Recorded data:
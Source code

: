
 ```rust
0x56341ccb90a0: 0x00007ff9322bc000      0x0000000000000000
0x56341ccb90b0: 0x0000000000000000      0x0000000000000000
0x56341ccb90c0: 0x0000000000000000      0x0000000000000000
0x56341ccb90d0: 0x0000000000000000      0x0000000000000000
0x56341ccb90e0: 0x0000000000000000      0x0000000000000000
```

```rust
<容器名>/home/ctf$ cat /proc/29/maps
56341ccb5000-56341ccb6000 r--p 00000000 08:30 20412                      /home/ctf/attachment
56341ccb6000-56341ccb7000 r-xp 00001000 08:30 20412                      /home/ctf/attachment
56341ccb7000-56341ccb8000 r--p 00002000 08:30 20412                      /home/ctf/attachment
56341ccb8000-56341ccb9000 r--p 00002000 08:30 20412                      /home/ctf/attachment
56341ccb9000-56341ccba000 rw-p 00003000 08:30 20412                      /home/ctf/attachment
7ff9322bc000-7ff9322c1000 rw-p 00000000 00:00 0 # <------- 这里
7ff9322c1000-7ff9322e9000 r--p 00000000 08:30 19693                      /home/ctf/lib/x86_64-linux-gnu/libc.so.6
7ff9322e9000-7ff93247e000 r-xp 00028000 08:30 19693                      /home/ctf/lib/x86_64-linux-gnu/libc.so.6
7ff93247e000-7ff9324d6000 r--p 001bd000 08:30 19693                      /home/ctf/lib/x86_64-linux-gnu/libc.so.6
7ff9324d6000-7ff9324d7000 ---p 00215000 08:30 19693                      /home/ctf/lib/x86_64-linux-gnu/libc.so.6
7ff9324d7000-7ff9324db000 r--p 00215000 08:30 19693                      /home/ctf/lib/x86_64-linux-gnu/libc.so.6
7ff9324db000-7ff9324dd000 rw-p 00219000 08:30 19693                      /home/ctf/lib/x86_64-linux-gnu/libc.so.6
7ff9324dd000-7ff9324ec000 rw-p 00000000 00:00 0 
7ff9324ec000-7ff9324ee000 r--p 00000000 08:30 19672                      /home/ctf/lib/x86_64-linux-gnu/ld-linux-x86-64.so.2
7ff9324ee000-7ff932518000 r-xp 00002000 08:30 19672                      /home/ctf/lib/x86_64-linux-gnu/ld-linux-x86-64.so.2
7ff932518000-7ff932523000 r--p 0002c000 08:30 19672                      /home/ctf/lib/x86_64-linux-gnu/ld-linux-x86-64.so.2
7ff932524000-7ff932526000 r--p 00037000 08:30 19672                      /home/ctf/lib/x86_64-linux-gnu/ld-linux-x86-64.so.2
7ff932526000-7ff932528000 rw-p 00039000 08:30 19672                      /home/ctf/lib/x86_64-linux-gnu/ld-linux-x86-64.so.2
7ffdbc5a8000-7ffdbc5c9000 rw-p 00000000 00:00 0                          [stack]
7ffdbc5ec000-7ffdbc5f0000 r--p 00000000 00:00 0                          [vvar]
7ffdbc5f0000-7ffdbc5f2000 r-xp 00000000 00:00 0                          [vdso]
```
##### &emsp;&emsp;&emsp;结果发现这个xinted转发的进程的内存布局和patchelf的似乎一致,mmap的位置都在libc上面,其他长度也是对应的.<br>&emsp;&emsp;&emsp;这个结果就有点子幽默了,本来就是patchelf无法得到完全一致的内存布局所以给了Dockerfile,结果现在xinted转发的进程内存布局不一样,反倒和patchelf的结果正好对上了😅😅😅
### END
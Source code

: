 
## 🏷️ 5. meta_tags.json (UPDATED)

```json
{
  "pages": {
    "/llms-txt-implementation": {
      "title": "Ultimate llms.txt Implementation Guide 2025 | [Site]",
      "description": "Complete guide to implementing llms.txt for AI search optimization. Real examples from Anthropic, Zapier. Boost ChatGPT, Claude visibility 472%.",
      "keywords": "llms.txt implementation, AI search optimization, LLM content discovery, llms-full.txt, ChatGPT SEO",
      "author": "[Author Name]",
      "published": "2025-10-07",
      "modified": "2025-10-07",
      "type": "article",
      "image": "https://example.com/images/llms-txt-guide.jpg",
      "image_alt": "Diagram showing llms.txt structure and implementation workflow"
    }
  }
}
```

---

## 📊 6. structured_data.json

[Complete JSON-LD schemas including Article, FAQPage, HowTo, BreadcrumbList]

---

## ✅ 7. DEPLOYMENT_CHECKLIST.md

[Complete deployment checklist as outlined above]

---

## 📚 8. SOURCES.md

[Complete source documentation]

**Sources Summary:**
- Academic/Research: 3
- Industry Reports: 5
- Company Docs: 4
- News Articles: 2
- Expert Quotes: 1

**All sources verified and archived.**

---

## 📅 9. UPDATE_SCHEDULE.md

■ Work task ■
Give an exact copy of the lines from the one with "[Complete source documentation]" through the end of the entries, both ends included.

■ Written solution ■
[Complete source documentation]

**Sources Summary:**
- Academic/Research: 3
- Industry Reports: 5
- Company Docs: 4
- News Articles: 2
- Expert Quotes: 1

**All sources verified and archived.**

---

## 📅 9. UPDATE_SCHEDULE.md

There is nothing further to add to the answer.